Considering just last January, I bemoaned how dressage was our #1 weakness at intro level events. And later in March, I wrote about what a struggle it was to find regular dressage instruction (clearly needed).
But how is it that such fundamentals can remain so vague after 20+ years of riding?!? Well, honestly, I avoided anything approaching the idea of "dressage" - it seemed like an enigma, some unattainable mystical mysterious unicorn that was somehow perpetually beyond my reach.
And perhaps the one thing that had me the most backed off from the discipline was the perceived attitude that the work must always be totally correct or else there is no value in doing it.
Does anyone else ever get that vibe from the discipline? Because I do, all the time. And up until very recently, I took it extremely literally.

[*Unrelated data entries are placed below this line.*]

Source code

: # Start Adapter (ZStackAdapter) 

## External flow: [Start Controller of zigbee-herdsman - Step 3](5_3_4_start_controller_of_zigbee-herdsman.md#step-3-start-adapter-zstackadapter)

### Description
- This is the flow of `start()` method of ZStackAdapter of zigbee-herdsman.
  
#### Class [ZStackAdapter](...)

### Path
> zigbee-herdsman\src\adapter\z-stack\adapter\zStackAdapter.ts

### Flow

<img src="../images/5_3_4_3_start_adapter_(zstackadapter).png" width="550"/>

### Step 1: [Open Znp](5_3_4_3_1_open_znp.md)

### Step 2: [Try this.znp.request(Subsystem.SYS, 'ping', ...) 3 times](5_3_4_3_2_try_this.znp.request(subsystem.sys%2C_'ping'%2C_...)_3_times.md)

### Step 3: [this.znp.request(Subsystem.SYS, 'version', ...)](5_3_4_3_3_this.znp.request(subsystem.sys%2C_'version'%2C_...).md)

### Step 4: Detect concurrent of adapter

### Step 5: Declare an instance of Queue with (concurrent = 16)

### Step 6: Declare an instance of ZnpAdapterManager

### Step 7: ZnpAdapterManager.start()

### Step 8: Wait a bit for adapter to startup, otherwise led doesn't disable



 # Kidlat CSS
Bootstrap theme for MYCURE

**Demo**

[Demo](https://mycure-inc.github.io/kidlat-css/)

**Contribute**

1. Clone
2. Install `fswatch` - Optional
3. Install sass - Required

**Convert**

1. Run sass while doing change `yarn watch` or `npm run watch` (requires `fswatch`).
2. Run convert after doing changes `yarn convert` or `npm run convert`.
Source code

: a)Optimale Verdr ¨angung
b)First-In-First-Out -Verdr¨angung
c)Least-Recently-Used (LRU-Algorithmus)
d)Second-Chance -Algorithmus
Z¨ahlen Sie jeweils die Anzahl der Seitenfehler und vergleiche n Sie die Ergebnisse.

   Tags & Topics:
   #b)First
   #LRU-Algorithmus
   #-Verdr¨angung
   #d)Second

I mean, I understand the idea that correct muscles are only built through correct work. And that some bad habits are harder to fix down the road than others... But I wonder how one goes about being correct all the time without having ever been incorrect? Because personally, I make a LOT of mistakes, repeatedly, for a long time, while learning and developing new skills.
And presumably horses also make mistakes? Or struggle to understand garbled aids from a learning rider?

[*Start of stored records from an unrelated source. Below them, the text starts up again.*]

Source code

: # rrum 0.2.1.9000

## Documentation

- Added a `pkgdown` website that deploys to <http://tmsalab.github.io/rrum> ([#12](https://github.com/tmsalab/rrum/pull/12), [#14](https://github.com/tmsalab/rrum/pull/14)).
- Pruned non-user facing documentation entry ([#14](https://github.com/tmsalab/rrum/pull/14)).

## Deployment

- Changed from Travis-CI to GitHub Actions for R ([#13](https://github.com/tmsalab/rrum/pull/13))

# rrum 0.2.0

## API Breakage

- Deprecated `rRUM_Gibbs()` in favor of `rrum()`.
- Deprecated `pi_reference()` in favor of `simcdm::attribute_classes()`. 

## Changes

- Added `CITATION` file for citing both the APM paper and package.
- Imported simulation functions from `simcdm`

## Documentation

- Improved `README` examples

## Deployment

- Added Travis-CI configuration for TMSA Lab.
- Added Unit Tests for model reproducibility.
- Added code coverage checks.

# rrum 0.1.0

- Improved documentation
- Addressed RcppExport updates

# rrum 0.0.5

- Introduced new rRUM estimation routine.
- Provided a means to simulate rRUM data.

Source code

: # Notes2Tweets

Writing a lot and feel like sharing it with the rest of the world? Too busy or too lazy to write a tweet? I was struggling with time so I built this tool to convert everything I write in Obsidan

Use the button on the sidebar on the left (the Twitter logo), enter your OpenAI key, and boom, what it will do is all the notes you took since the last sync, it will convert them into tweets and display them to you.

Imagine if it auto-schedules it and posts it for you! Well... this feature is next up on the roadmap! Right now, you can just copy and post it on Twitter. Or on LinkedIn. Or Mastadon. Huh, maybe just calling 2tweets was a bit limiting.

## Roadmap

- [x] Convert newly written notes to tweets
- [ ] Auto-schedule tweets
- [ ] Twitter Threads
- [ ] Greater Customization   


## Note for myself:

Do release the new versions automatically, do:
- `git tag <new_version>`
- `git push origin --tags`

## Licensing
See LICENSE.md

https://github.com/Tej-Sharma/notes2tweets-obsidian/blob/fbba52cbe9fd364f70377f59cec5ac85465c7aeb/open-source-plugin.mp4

But for a long time, I was honest to god too scared to try new exercises lest I do them wrong (and ruin the horse, the horror!). What would happen if I tried to take a contact incorrectly? Let my horse run around on the forehand or go hollow/inverted through a transition?? Or, god forbid, miscued for the leg yield?!? Best not to try, the risks are too great!
|does it still count as hollow/inverted if it's simultaneously fierce AF?|
Seriously, guys. I felt this way for a lonnnng time. Actually maybe until only just this summer, when Austen rode Isabel and said "Fuck that, just go try stuff. You won't ruin the horse."
This may sound stupid, but that was honestly a watershed moment for me. I realized that I was somehow mentally coddling the idea of dressage, that I was treating it like this sacred cow - rather than treating it with my typical "what the hell, why not" attitude.
Do I believe that there is no value in doing a flat work exercise if it's not done correctly? No. I do not believe that.
If I practice a leg yield and we lead with the shoulders, that's ok. Maybe the next one we will better understand how to get straighter. If we try for stretchy trot and Izzy dives and runs fast on her forehand, that's ok too. That's probably the natural step between high-headed arab mode and actually stretching to the contact.
Should we not do a thing unless we know we can do it correctly? Nah, no way. Try to do the thing. Maybe fail. Keep trying. Fail harder. Ya know. The usual.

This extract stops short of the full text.